RED: Calgary's Urban Playground

Richard White, July 3, 2014 (An edited version of this blog appeared in the Calgary Herald's Neighbour). 

How can Calgary’s 17th Ave BRZ (Business Revitalization Zone) be the newest and oldest at the same time?  It is the newest in that it was rebranded in March 2013 as RED (Retail and Entertainment District), and the oldest as it was the first BRZ formed in 1984 when it was known as Uptown 17th.

Today, the 12 blocks of 17th Avenue between 2nd Street SW and 14th St SW is one of Canada’s best retail/restaurant streets.  It offers a healthy diversity of flaneuring fun with about 70 restaurants and bars (including some great patios), 70 fashion and gift shops as well as 17 salons and spas. 

17th Avenue became internationally famous in 2004 when it was dubbed “The Red Mile” during the Calgary Flames’ run at the Stanley Cup.  After every playoff game win or lose, 50,000 fans in their red Flames jerseys would gathered along 17th Avenue, creating an impromptu street party with a Mardi Gras-like atmosphere.

The RED mile during the Stanley Cup playoffs.

Urban Playground

RED is the urban playground of the young and restless GABEsters (geologists, accountants, bankers, brokers and engineers) of the Beltline and the rich and famous of Mount Royal and Scarboro. It is also home to one of Calgary’s newest trendy coffee shops (Analog Coffee) and one of its oldest (Café Beano).

This area is also popular with Calgary’s foodies who love to shop at Janice Beaton’s funky back alley cheese shop or meet up for a meal at her restaurant FARM. Brava Bistro is regularly on the top 10 restaurants in Calgary list. For those looking for something more informal, there is Tubby Dog.  Other foodie hot spots include Market, Cibo, Una, Ox & Angela, 80th & Ivy, Borgo and Menchies. And don’t forget Model Milk, was #2 on enRoute magazine’s list of the top 10 new restaurants in Canada, in 2012.

If you are looking for funky eyewear, Brass Monocle, Eye Candy, Eye on 17th and Sol Optix offer the latest international eyewear.  Other popular fashionista spots include Primitive Culture, Gravity Pope, Reid’s and Rubaiyat. 

The Ship & Anchor patio on 17th Avenue is animated even in the middle of March. 

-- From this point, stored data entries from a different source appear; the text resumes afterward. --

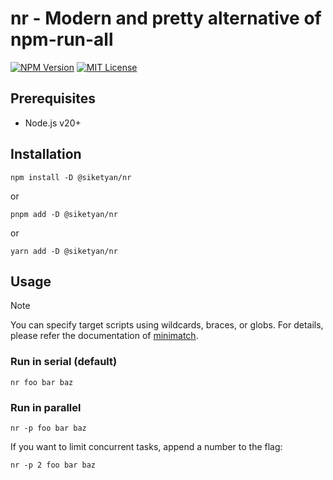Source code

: # nr - Modern and pretty alternative of npm-run-all

[![NPM Version](https://img.shields.io/npm/v/@siketyan/nr)](https://www.npmjs.com/package/@siketyan/nr)
[![MIT License](https://img.shields.io/npm/l/@siketyan/nr)](./LICENCE.md)

## Prerequisites

- Node.js v20+

## Installation

```shell
npm install -D @siketyan/nr
```

or

```shell
pnpm add -D @siketyan/nr
```

or

```shell
yarn add -D @siketyan/nr
```

## Usage

> [!NOTE]
> You can specify target scripts using wildcards, braces, or globs.
> For details, please refer the documentation of [minimatch](https://github.com/isaacs/minimatch).

### Run in serial (default)

```shell
nr foo bar baz
```

### Run in parallel

```shell
nr -p foo bar baz
```

If you want to limit concurrent tasks, append a number to the flag:

```shell
nr -p 2 foo bar baz
```
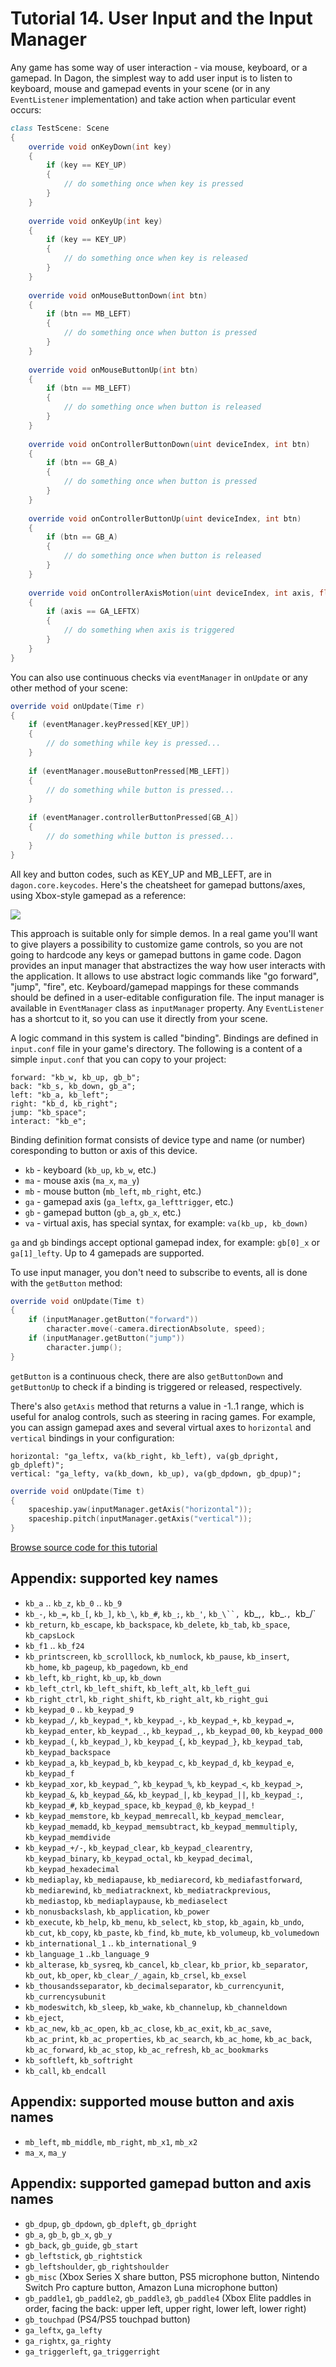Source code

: # Tutorial 14. User Input and the Input Manager

Any game has some way of user interaction - via mouse, keyboard, or a gamepad. In Dagon, the simplest way to add user input is to listen to keyboard, mouse and gamepad events in your scene (or in any `EventListener` implementation) and take action when particular event occurs:

```d
class TestScene: Scene
{
    override void onKeyDown(int key)
    {
        if (key == KEY_UP)
        {
            // do something once when key is pressed
        }
    }
    
    override void onKeyUp(int key)
    {
        if (key == KEY_UP)
        {
            // do something once when key is released
        }
    }
    
    override void onMouseButtonDown(int btn)
    {
        if (btn == MB_LEFT)
        {
            // do something once when button is pressed
        }
    }
    
    override void onMouseButtonUp(int btn)
    {
        if (btn == MB_LEFT)
        {
            // do something once when button is released
        }
    }
    
    override void onControllerButtonDown(uint deviceIndex, int btn)
    {
        if (btn == GB_A)
        {
            // do something once when button is pressed
        }
    }
    
    override void onControllerButtonUp(uint deviceIndex, int btn)
    {
        if (btn == GB_A)
        {
            // do something once when button is released
        }
    }
    
    override void onControllerAxisMotion(uint deviceIndex, int axis, float value)
    {
        if (axis == GA_LEFTX)
        {
            // do something when axis is triggered
        }
    }
}
```

You can also use continuous checks via `eventManager` in `onUpdate` or any other method of your scene:

```d
override void onUpdate(Time r)
{
    if (eventManager.keyPressed[KEY_UP])
    {
        // do something while key is pressed...
    }
    
    if (eventManager.mouseButtonPressed[MB_LEFT])
    {
        // do something while button is pressed...
    }
    
    if (eventManager.controllerButtonPressed[GB_A])
    {
        // do something while button is pressed...
    }
}
```

All key and button codes, such as KEY_UP and MB_LEFT, are in `dagon.core.keycodes`. Here's the cheatsheet for gamepad buttons/axes, using Xbox-style gamepad as a reference:

![](https://github.com/gecko0307/dagon/blob/master/doc/tutorials/images/dagon_game_controller_constants.jpg?raw=true)

This approach is suitable only for simple demos. In a real game you'll want to give players a possibility to customize game controls, so you are not going to hardcode any keys or gamepad buttons in game code. Dagon provides an input manager that abstractizes the way how user interacts with the application. It allows to use abstract logic commands like "go forward", "jump", "fire", etc. Keyboard/gamepad mappings for these commands should be defined in a user-editable configuration file. The input manager is available in `EventManager` class as `inputManager` property. Any `EventListener` has a shortcut to it, so you can use it directly from your scene.

A logic command in this system is called "binding". Bindings are defined in `input.conf` file in your game's directory. The following is a content of a simple `input.conf` that you can copy to your project:

```
forward: "kb_w, kb_up, gb_b";
back: "kb_s, kb_down, gb_a";
left: "kb_a, kb_left";
right: "kb_d, kb_right";
jump: "kb_space";
interact: "kb_e";
```

Binding definition format consists of device type and name (or number) coresponding to button or axis of this device.

- `kb` - keyboard (`kb_up`, `kb_w`, etc.)
- `ma` - mouse axis (`ma_x`, `ma_y`)
- `mb` - mouse button (`mb_left`, `mb_right`, etc.)
- `ga` - gamepad axis (`ga_leftx`, `ga_lefttrigger`, etc.)
- `gb` - gamepad button (`gb_a`, `gb_x`, etc.)
- `va` - virtual axis, has special syntax, for example: `va(kb_up, kb_down)`

`ga` and `gb` bindings accept optional gamepad index, for example: `gb[0]_x` or `ga[1]_lefty`. Up to 4 gamepads are supported.

To use input manager, you don't need to subscribe to events, all is done with the `getButton` method:

```d
override void onUpdate(Time t)
{
    if (inputManager.getButton("forward"))
        character.move(-camera.directionAbsolute, speed);
    if (inputManager.getButton("jump"))
        character.jump();
}
```

`getButton` is a continuous check, there are also `getButtonDown` and `getButtonUp` to check if a binding is triggered or released, respectively.

There's also `getAxis` method that returns a value in -1..1 range, which is useful for analog controls, such as steering in racing games. For example, you can assign gamepad axes and several virtual axes to `horizontal` and `vertical` bindings in your configuration:

```
horizontal: "ga_leftx, va(kb_right, kb_left), va(gb_dpright, gb_dpleft)";
vertical: "ga_lefty, va(kb_down, kb_up), va(gb_dpdown, gb_dpup)";
```

```d
override void onUpdate(Time t)
{
    spaceship.yaw(inputManager.getAxis("horizontal"));
    spaceship.pitch(inputManager.getAxis("vertical"));
}
```

[Browse source code for this tutorial](https://github.com/gecko0307/dagon-tutorials/tree/master/t14-input-manager)

## Appendix: supported key names
- `kb_a` .. `kb_z`, `kb_0` .. `kb_9`
- `kb_-`, `kb_=`, `kb_[`, `kb_]`, `kb_\`, `kb_#`, `kb_;`, `kb_'`, `kb_\``, `kb_,`, `kb_.`, `kb_/`
- `kb_return`, `kb_escape`, `kb_backspace`, `kb_delete`, `kb_tab`, `kb_space`, `kb_capsLock`
- `kb_f1` .. `kb_f24`
- `kb_printscreen`, `kb_scrolllock`, `kb_numlock`, `kb_pause`, `kb_insert`, `kb_home`, `kb_pageup`, `kb_pagedown`, `kb_end`
- `kb_left`, `kb_right`, `kb_up`, `kb_down`
- `kb_left_ctrl`, `kb_left_shift`, `kb_left_alt`, `kb_left_gui`
- `kb_right_ctrl`, `kb_right_shift`, `kb_right_alt`, `kb_right_gui`
- `kb_keypad_0` .. `kb_keypad_9`
- `kb_keypad_/`, `kb_keypad_*`, `kb_keypad_-`, `kb_keypad_+`, `kb_keypad_=`, `kb_keypad_enter`, `kb_keypad_.`, `kb_keypad_,`, `kb_keypad_00`, `kb_keypad_000`
- `kb_keypad_(`, `kb_keypad_)`, `kb_keypad_{`, `kb_keypad_}`, `kb_keypad_tab`, `kb_keypad_backspace`
- `kb_keypad_a`, `kb_keypad_b`, `kb_keypad_c`, `kb_keypad_d`, `kb_keypad_e`, `kb_keypad_f`
- `kb_keypad_xor`, `kb_keypad_^`, `kb_keypad_%`, `kb_keypad_<`, `kb_keypad_>`, `kb_keypad_&`, `kb_keypad_&&`, `kb_keypad_|`, `kb_keypad_||`, `kb_keypad_:`, `kb_keypad_#`, `kb_keypad_space`, `kb_keypad_@`, `kb_keypad_!`
- `kb_keypad_memstore`, `kb_keypad_memrecall`, `kb_keypad_memclear`, `kb_keypad_memadd`, `kb_keypad_memsubtract`, `kb_keypad_memmultiply`, `kb_keypad_memdivide`
- `kb_keypad_+/-`, `kb_keypad_clear`, `kb_keypad_clearentry`, `kb_keypad_binary`, `kb_keypad_octal`, `kb_keypad_decimal`, `kb_keypad_hexadecimal`
- `kb_mediaplay`, `kb_mediapause`, `kb_mediarecord`, `kb_mediafastforward`, `kb_mediarewind`, `kb_mediatracknext`, `kb_mediatrackprevious`, `kb_mediastop`, `kb_mediaplaypause`, `kb_mediaselect`
- `kb_nonusbackslash`, `kb_application`, `kb_power`
- `kb_execute`, `kb_help`, `kb_menu`, `kb_select`, `kb_stop`, `kb_again`, `kb_undo`, `kb_cut`, `kb_copy`, `kb_paste`, `kb_find`, `kb_mute`, `kb_volumeup`, `kb_volumedown`
- `kb_international_1` .. `kb_international_9`
- `kb_language_1` ..`kb_language_9`
- `kb_alterase`, `kb_sysreq`, `kb_cancel`, `kb_clear`, `kb_prior`, `kb_separator`, `kb_out`, `kb_oper`, `kb_clear_/_again`, `kb_crsel`, `kb_exsel`
- `kb_thousandsseparator`, `kb_decimalseparator`, `kb_currencyunit`, `kb_currencysubunit`
- `kb_modeswitch`, `kb_sleep`, `kb_wake`, `kb_channelup`, `kb_channeldown`
- `kb_eject`, 
- `kb_ac_new`, `kb_ac_open`, `kb_ac_close`, `kb_ac_exit`, `kb_ac_save`, `kb_ac_print`, `kb_ac_properties`, `kb_ac_search`, `kb_ac_home`, `kb_ac_back`, `kb_ac_forward`, `kb_ac_stop`, `kb_ac_refresh`, `kb_ac_bookmarks`
- `kb_softleft`, `kb_softright`
- `kb_call`, `kb_endcall`

## Appendix: supported mouse button and axis names
- `mb_left`, `mb_middle`, `mb_right`, `mb_x1`, `mb_x2`
- `ma_x`, `ma_y`

## Appendix: supported gamepad button and axis names
- `gb_dpup`, `gb_dpdown`, `gb_dpleft`, `gb_dpright`
- `gb_a`, `gb_b`, `gb_x`, `gb_y`
- `gb_back`, `gb_guide`, `gb_start`
- `gb_leftstick`, `gb_rightstick`
- `gb_leftshoulder`, `gb_rightshoulder`
- `gb_misc` (Xbox Series X share button, PS5 microphone button, Nintendo Switch Pro capture button, Amazon Luna microphone button)
- `gb_paddle1`, `gb_paddle2`, `gb_paddle3`, `gb_paddle4` (Xbox Elite paddles in order, facing the back: upper left, upper right, lower left, lower right)
- `gb_touchpad` (PS4/PS5 touchpad button)
- `ga_leftx`, `ga_lefty`
- `ga_rightx`, `ga_righty`
- `ga_triggerleft`, `ga_triggerright`
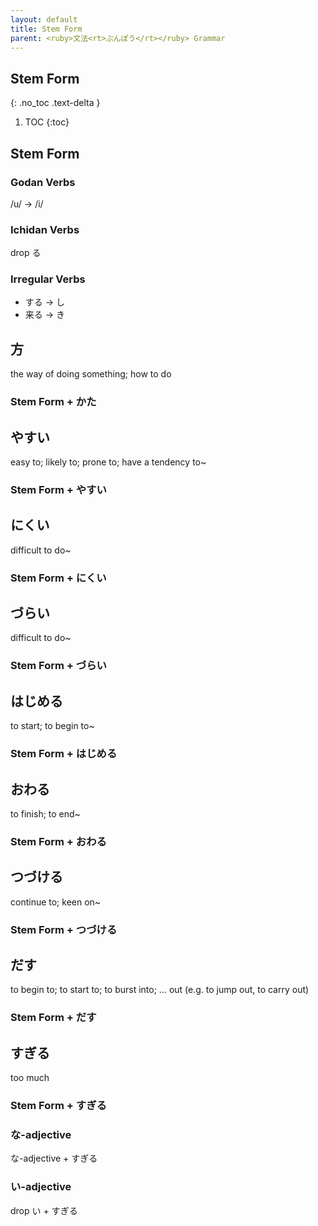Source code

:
 ```yaml
---
layout: default
title: Stem Form
parent: <ruby>文法<rt>ぶんぽう</rt></ruby> Grammar
---
```


## Stem Form
{: .no_toc .text-delta }

1. TOC
{:toc}

## Stem Form

### Godan Verbs
/u/ → /i/

### Ichidan Verbs
drop る

### Irregular Verbs
-	する → し
-	来る → き

## 方
the way of doing something; how to do
### Stem Form + かた

## やすい
easy to; likely to; prone to; have a tendency to~
### Stem Form + やすい

## にくい
difficult to do~
### Stem Form + にくい

## づらい
difficult to do~
### Stem Form + づらい

## はじめる
to start; to begin to~
### Stem Form + はじめる

## おわる
to finish; to end~
### Stem Form + おわる

## つづける
continue to; keen on~
### Stem Form + つづける

## だす
to begin to; to start to; to burst into; ... out (e.g. to jump out, to carry out)​
### Stem Form + だす

## すぎる
too much
### Stem Form + すぎる
### な-adjective
な-adjective + すぎる
### い-adjective
drop い + すぎる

Inside the Ship & Anchor is one of Calgary's most popular live music venues. 

RED’s Storied Past

Tomkins Park has an interesting history. Established in 1915 on land donated by Henry and Eleanor Tomkins on 17th Ave from 7th to 8th Street SW, it was originally approved as “Tomkins Square,” but eventually was developed as Tomkins Gardens and today is officially Tomkins Park.  Tomkins placed some interesting limitations on the park’s use, “for the discussion of political, religious, trade, or social questions, or lectures or addresses or any game or recreation of any kind whatsoever to be played by children or adults on any part of said lot.”

In 2008, 17th Avenue also gained some media attention as Tomkins Park became home to Calgary’s first automated public toilet – an Exeloo Galaxy.   Ranked #55 in Diana O’Meara’s book “Alberta Book of Musts: Places Every Albertan MUST See,” it is used about 40,000 times/year.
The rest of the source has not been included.